Grain analysis uses Praat’s built‑in pitch, intensity, spectrum, and formant objects.
Very short grains (<30 ms) may produce unreliable formants – the script enforces a minimum grain length.
The output is stereo, with per‑grain panning derived from the 2‑D swarm projection.
The four swarm modes
| Mode | Score formula (conceptual) | Behaviour |
|---|---|---|
| vowel_cloud | score = attraction × similarity + 0.22×cluster_bonus + 0.10×crowd_bonus |
Forms tight clusters around similar formant centres; balanced, the default. |
| resonance_turbulence | score = 0.75×attraction×similarity + 0.45×random + 0.12×crowd |
High stochasticity, chaotic migrations, unpredictable grain sequences. |
| migration | score = 0.55×attraction×similarity + 0.30×exp(-cluster_distance) + 0.10×crowd |
Drifts slowly between cluster centers; smooth timbral evolution. |
| counterpoint | score = 0.70×attraction×similarity + 0.20×voiced_match + 0.10×crowd |
Alternates voiced/unvoiced grains; creates rhythmic separation. |
Forces: similarity = exponential of negative distance in formant space.
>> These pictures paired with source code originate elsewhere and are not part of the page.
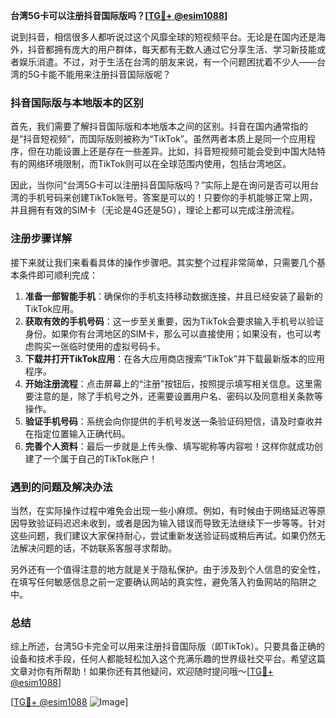 **台湾5G卡可以注册抖音国际版吗？[[TG💪+ @esim1088](https://t.me/s/esim1088)]**

说到抖音，相信很多人都听说过这个风靡全球的短视频平台。无论是在国内还是海外，抖音都拥有庞大的用户群体，每天都有无数人通过它分享生活、学习新技能或者娱乐消遣。不过，对于生活在台湾的朋友来说，有一个问题困扰着不少人——台湾的5G卡能不能用来注册抖音国际版呢？

### 抖音国际版与本地版本的区别

首先，我们需要了解抖音国际版和本地版本之间的区别。抖音在国内通常指的是“抖音短视频”，而国际版则被称为“TikTok”。虽然两者本质上是同一个应用程序，但在功能设置上还是存在一些差异。比如，抖音短视频可能会受到中国大陆特有的网络环境限制，而TikTok则可以在全球范围内使用，包括台湾地区。

因此，当你问“台湾5G卡可以注册抖音国际版吗？”实际上是在询问是否可以用台湾的手机号码来创建TikTok账号。答案是可以的！只要你的手机能够正常上网，并且拥有有效的SIM卡（无论是4G还是5G），理论上都可以完成注册流程。

### 注册步骤详解

接下来就让我们来看看具体的操作步骤吧。其实整个过程非常简单，只需要几个基本条件即可顺利完成：

1. **准备一部智能手机**：确保你的手机支持移动数据连接，并且已经安装了最新的TikTok应用。
2. **获取有效的手机号码**：这一步至关重要，因为TikTok会要求输入手机号以验证身份。如果你有台湾地区的SIM卡，那么可以直接使用；如果没有，也可以考虑购买一张临时使用的虚拟号码卡。
3. **下载并打开TikTok应用**：在各大应用商店搜索“TikTok”并下载最新版本的应用程序。
4. **开始注册流程**：点击屏幕上的“注册”按钮后，按照提示填写相关信息。这里需要注意的是，除了手机号之外，还需要设置用户名、密码以及同意相关条款等操作。
5. **验证手机号码**：系统会向你提供的手机号发送一条验证码短信，请及时查收并在指定位置输入正确代码。
6. **完善个人资料**：最后一步就是上传头像、填写昵称等内容啦！这样你就成功创建了一个属于自己的TikTok账户！

### 遇到的问题及解决办法

当然，在实际操作过程中难免会出现一些小麻烦。例如，有时候由于网络延迟等原因导致验证码迟迟未收到，或者是因为输入错误而导致无法继续下一步等等。针对这些问题，我们建议大家保持耐心，尝试重新发送验证码或稍后再试。如果仍然无法解决问题的话，不妨联系客服寻求帮助。

另外还有一个值得注意的地方就是关于隐私保护。由于涉及到个人信息的安全性，在填写任何敏感信息之前一定要确认网站的真实性，避免落入钓鱼网站的陷阱之中。

### 总结

综上所述，台湾5G卡完全可以用来注册抖音国际版（即TikTok）。只要具备正确的设备和技术手段，任何人都能轻松加入这个充满乐趣的世界级社交平台。希望这篇文章对你有所帮助！如果你还有其他疑问，欢迎随时提问哦～[[TG💪+ @esim1088](https://t.me/s/esim1088)]

[[TG💪+ @esim1088](https://t.me/s/esim1088) ![Image](https://i.postimg.cc/4NQfJmqS/Snipaste-2025-05-13-00-14-12.png)]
cluster_bonus = grains from same resonance family.
crowd_bonus = 1/(1+usage) – discourages overusing any grain.
temporal_penalty = exponential of time difference – favours grains from far‑away source moments.
Pipeline — five stages
Stage 2 – Build resonance feature space (Python) – robust‑normalised feature matrix (f1,f2,f3,bandwidth composite, intensity, centroid, voiced flag).
Stage 3 – Clustering & projection – k‑means (k=6) into resonance families; principal component projection to 2‑D (x,y for each grain).
Stage 4 – Swarm walk – iterative selection: choose next grain based on score combining attraction, repulsion, and mode‑specific terms. Produces schedule of events.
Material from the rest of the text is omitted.